Abandoned cemeteries task force bill clears final House committee
Unpreserved African American cemeteries have been discovered all over the state.

Graveyards in cemetery Halloween composition day light
“There was a time in our state when even our cemeteries were segregated."

The House State Affairs Committee unanimously advanced a bill Thursday that would address the issue of abandoned or neglected African American cemeteries in Florida.

Sponsored by Rep. Fentrice Driskell, a Tampa Democrat, the bill (HB 37) calls on the Department of State (DOS) to create a 10-member Task Force to identify unmarked or abandoned African American burial grounds throughout the state.

“The purpose of the task force is to develop and recommend strategies that will preserve this history and ensure dignity and respect for the forgotten and deceased,” Driskell said.

Abandoned and neglected burial grounds are not emerging issues in Florida. In 1998, a burial ground task force mobilized by the Legislature reported that 40 to 50% of cemeteries are neglected or abandoned, according to a staff analysis.
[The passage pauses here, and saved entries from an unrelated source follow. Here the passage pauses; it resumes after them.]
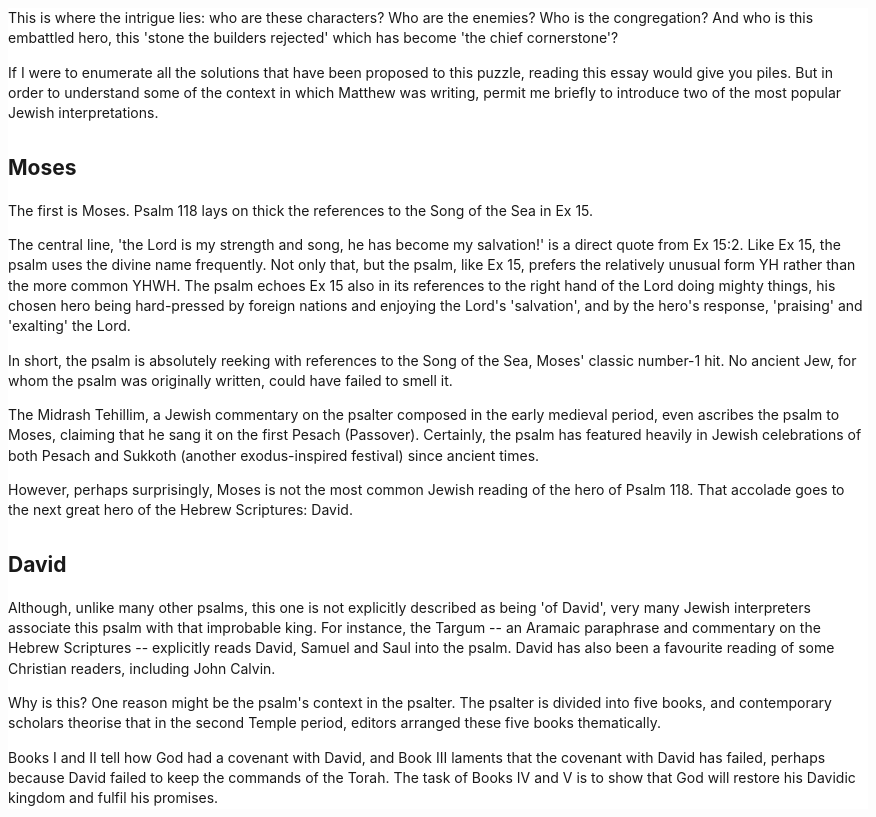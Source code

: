 This is where the intrigue lies: who are these characters? Who are the enemies?
Who is the congregation? And who is this embattled hero, this 'stone the
builders rejected' which has become 'the chief cornerstone'?

If I were to enumerate all the solutions that have been proposed to this puzzle,
reading this essay would give you piles. But in order to understand some of the
context in which Matthew was writing, permit me briefly to introduce two of the
most popular Jewish interpretations.

## Moses

The first is Moses. Psalm 118 lays on thick the references to the Song of the
Sea in Ex 15.

The central line, 'the Lord is my strength and song, he has become my
salvation!' is a direct quote from Ex 15:2. Like Ex 15, the psalm uses the
divine name frequently. Not only that, but the psalm, like Ex 15, prefers the
relatively unusual form YH rather than the more common YHWH. The psalm echoes Ex
15 also in its references to the right hand of the Lord doing mighty things, his
chosen hero being hard-pressed by foreign nations and enjoying the Lord's
'salvation', and by the hero's response, 'praising' and 'exalting' the Lord.

In short, the psalm is absolutely reeking with references to the Song of the
Sea, Moses' classic number-1 hit. No ancient Jew, for whom the psalm was
originally written, could have failed to smell it.

The Midrash Tehillim, a Jewish commentary on the psalter composed in the early
medieval period, even ascribes the psalm to Moses, claiming that he sang it on
the first Pesach (Passover). Certainly, the psalm has featured heavily in Jewish
celebrations of both Pesach and Sukkoth (another exodus-inspired festival) since
ancient times.

However, perhaps surprisingly, Moses is not the most common Jewish reading of
the hero of Psalm 118. That accolade goes to the next great hero of the Hebrew
Scriptures: David.

## David

Although, unlike many other psalms, this one is not explicitly described as
being 'of David', very many Jewish interpreters associate this psalm with that
improbable king. For instance, the Targum -- an Aramaic paraphrase and
commentary on the Hebrew Scriptures -- explicitly reads David, Samuel and Saul
into the psalm. David has also been a favourite reading of some Christian
readers, including John Calvin.

Why is this? One reason might be the psalm's context in the psalter. The psalter
is divided into five books, and contemporary scholars theorise that in the
second Temple period, editors arranged these five books thematically.

Books I and II tell how God had a covenant with David, and Book III laments that
the covenant with David has failed, perhaps because David failed to keep the
commands of the Torah. The task of Books IV and V is to show that God will
restore his Davidic kingdom and fulfil his promises.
Driskell noted, however, that the issue disproportionally affects the Black community.

“Historically, African American cemeteries were not subject to the same regulations and upkeep compared to their other counterparts,” she told lawmakers.

Beyond upkeep, Driskell added that many African American burial grounds have been forgotten.

“The lands on African American cemeteries were sometimes sold without regard to the bodies that were buried there” she said.

Under the bill, the task force’s findings and recommendations would be reported to the Governor, Senate President, House Speaker and Minority Leaders in both chambers.

The task force would be required to hold its first meeting by Aug. 1 and would sunset its mission by March 11, 2022.

“There was a time in our state when even our cemeteries were segregated,” Driskell said.

According to a staff analysis, the bill will have a negative, but insignificant impact to the Department of State.

“These costs can be absorbed within the existing resources,” the staff analysis adds.

Driskell’s proposal now awaits House consideration.

If signed into law, the bill would take effect July 1.

The Senate unanimously passed a nearly identical version of the proposal last year, but the House bill was never heard in committee.

Jason Delgado

Jason Delgado covers news out of the state capital for Florida Politics. After a stint with the U.S. Army, Jason attended the University of Central Florida where he studied American Policy and National Security. His past bylines include WMFE-NPR and POLITICO Florida. Throw him a line at [email protected] or on Twitter at @JasonDelgadoFL.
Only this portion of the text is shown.